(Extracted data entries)
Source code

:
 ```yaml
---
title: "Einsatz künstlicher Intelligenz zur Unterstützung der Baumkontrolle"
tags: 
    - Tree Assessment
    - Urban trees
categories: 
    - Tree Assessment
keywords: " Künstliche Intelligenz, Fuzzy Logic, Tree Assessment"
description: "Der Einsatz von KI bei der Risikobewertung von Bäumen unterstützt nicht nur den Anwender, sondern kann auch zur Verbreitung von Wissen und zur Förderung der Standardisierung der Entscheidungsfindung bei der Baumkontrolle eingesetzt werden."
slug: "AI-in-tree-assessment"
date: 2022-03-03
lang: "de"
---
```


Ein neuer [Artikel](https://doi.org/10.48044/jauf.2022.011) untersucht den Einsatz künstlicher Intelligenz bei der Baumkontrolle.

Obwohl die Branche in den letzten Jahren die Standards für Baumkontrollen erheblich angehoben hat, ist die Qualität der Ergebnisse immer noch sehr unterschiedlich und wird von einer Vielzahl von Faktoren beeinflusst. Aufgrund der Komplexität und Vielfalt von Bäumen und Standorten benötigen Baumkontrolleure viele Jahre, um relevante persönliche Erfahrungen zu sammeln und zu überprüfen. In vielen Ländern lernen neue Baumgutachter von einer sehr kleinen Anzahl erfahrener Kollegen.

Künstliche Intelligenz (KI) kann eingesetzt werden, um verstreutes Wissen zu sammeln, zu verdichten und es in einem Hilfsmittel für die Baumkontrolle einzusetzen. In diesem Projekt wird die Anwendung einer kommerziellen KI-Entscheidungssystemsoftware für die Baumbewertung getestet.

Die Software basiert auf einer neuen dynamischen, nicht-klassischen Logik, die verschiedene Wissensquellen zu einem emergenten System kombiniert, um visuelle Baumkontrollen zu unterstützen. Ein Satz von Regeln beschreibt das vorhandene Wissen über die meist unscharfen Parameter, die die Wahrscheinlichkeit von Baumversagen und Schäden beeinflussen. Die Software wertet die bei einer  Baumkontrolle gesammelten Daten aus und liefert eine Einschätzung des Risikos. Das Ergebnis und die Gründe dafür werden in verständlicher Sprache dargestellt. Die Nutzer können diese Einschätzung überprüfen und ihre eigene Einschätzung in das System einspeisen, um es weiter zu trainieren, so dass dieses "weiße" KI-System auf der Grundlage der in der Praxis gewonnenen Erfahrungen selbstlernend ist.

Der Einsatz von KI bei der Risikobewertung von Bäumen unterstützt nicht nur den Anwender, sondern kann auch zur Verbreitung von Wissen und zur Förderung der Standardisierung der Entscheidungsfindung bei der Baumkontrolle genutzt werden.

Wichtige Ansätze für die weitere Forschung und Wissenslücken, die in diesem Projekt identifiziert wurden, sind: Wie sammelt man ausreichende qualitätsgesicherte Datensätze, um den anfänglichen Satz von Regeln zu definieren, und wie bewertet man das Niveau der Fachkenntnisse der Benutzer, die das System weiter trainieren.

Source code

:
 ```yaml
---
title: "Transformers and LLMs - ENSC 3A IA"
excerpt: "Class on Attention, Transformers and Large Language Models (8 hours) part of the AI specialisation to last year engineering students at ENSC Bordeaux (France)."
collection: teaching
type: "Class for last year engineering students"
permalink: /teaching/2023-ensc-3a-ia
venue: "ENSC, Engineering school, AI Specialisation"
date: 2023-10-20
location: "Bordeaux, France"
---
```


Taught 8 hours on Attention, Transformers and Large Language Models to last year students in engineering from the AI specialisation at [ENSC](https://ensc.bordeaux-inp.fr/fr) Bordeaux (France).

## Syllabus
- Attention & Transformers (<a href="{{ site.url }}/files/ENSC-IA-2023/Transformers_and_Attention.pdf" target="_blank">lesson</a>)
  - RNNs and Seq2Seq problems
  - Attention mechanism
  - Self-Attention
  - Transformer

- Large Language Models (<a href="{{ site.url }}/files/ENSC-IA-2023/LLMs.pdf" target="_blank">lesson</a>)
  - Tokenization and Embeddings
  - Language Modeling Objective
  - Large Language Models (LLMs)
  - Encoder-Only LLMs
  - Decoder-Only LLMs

• _ACTIVITY_: Retype the records above in full. Every word should match.

• _EXPECTED ANSWER_:
Source code

:
 ```yaml
---
title: "Einsatz künstlicher Intelligenz zur Unterstützung der Baumkontrolle"
tags: 
    - Tree Assessment
    - Urban trees
categories: 
    - Tree Assessment
keywords: " Künstliche Intelligenz, Fuzzy Logic, Tree Assessment"
description: "Der Einsatz von KI bei der Risikobewertung von Bäumen unterstützt nicht nur den Anwender, sondern kann auch zur Verbreitung von Wissen und zur Förderung der Standardisierung der Entscheidungsfindung bei der Baumkontrolle eingesetzt werden."
slug: "AI-in-tree-assessment"
date: 2022-03-03
lang: "de"
---
```


Ein neuer [Artikel](https://doi.org/10.48044/jauf.2022.011) untersucht den Einsatz künstlicher Intelligenz bei der Baumkontrolle.

Obwohl die Branche in den letzten Jahren die Standards für Baumkontrollen erheblich angehoben hat, ist die Qualität der Ergebnisse immer noch sehr unterschiedlich und wird von einer Vielzahl von Faktoren beeinflusst. Aufgrund der Komplexität und Vielfalt von Bäumen und Standorten benötigen Baumkontrolleure viele Jahre, um relevante persönliche Erfahrungen zu sammeln und zu überprüfen. In vielen Ländern lernen neue Baumgutachter von einer sehr kleinen Anzahl erfahrener Kollegen.

Künstliche Intelligenz (KI) kann eingesetzt werden, um verstreutes Wissen zu sammeln, zu verdichten und es in einem Hilfsmittel für die Baumkontrolle einzusetzen. In diesem Projekt wird die Anwendung einer kommerziellen KI-Entscheidungssystemsoftware für die Baumbewertung getestet.

Die Software basiert auf einer neuen dynamischen, nicht-klassischen Logik, die verschiedene Wissensquellen zu einem emergenten System kombiniert, um visuelle Baumkontrollen zu unterstützen. Ein Satz von Regeln beschreibt das vorhandene Wissen über die meist unscharfen Parameter, die die Wahrscheinlichkeit von Baumversagen und Schäden beeinflussen. Die Software wertet die bei einer  Baumkontrolle gesammelten Daten aus und liefert eine Einschätzung des Risikos. Das Ergebnis und die Gründe dafür werden in verständlicher Sprache dargestellt. Die Nutzer können diese Einschätzung überprüfen und ihre eigene Einschätzung in das System einspeisen, um es weiter zu trainieren, so dass dieses "weiße" KI-System auf der Grundlage der in der Praxis gewonnenen Erfahrungen selbstlernend ist.

Der Einsatz von KI bei der Risikobewertung von Bäumen unterstützt nicht nur den Anwender, sondern kann auch zur Verbreitung von Wissen und zur Förderung der Standardisierung der Entscheidungsfindung bei der Baumkontrolle genutzt werden.

Wichtige Ansätze für die weitere Forschung und Wissenslücken, die in diesem Projekt identifiziert wurden, sind: Wie sammelt man ausreichende qualitätsgesicherte Datensätze, um den anfänglichen Satz von Regeln zu definieren, und wie bewertet man das Niveau der Fachkenntnisse der Benutzer, die das System weiter trainieren.

Source code

:
 ```yaml
---
title: "Transformers and LLMs - ENSC 3A IA"
excerpt: "Class on Attention, Transformers and Large Language Models (8 hours) part of the AI specialisation to last year engineering students at ENSC Bordeaux (France)."
collection: teaching
type: "Class for last year engineering students"
permalink: /teaching/2023-ensc-3a-ia
venue: "ENSC, Engineering school, AI Specialisation"
date: 2023-10-20
location: "Bordeaux, France"
---
```


Taught 8 hours on Attention, Transformers and Large Language Models to last year students in engineering from the AI specialisation at [ENSC](https://ensc.bordeaux-inp.fr/fr) Bordeaux (France).

## Syllabus
- Attention & Transformers (<a href="{{ site.url }}/files/ENSC-IA-2023/Transformers_and_Attention.pdf" target="_blank">lesson</a>)
  - RNNs and Seq2Seq problems
  - Attention mechanism
  - Self-Attention
  - Transformer

- Large Language Models (<a href="{{ site.url }}/files/ENSC-IA-2023/LLMs.pdf" target="_blank">lesson</a>)
  - Tokenization and Embeddings
  - Language Modeling Objective
  - Large Language Models (LLMs)
  - Encoder-Only LLMs
  - Decoder-Only LLMs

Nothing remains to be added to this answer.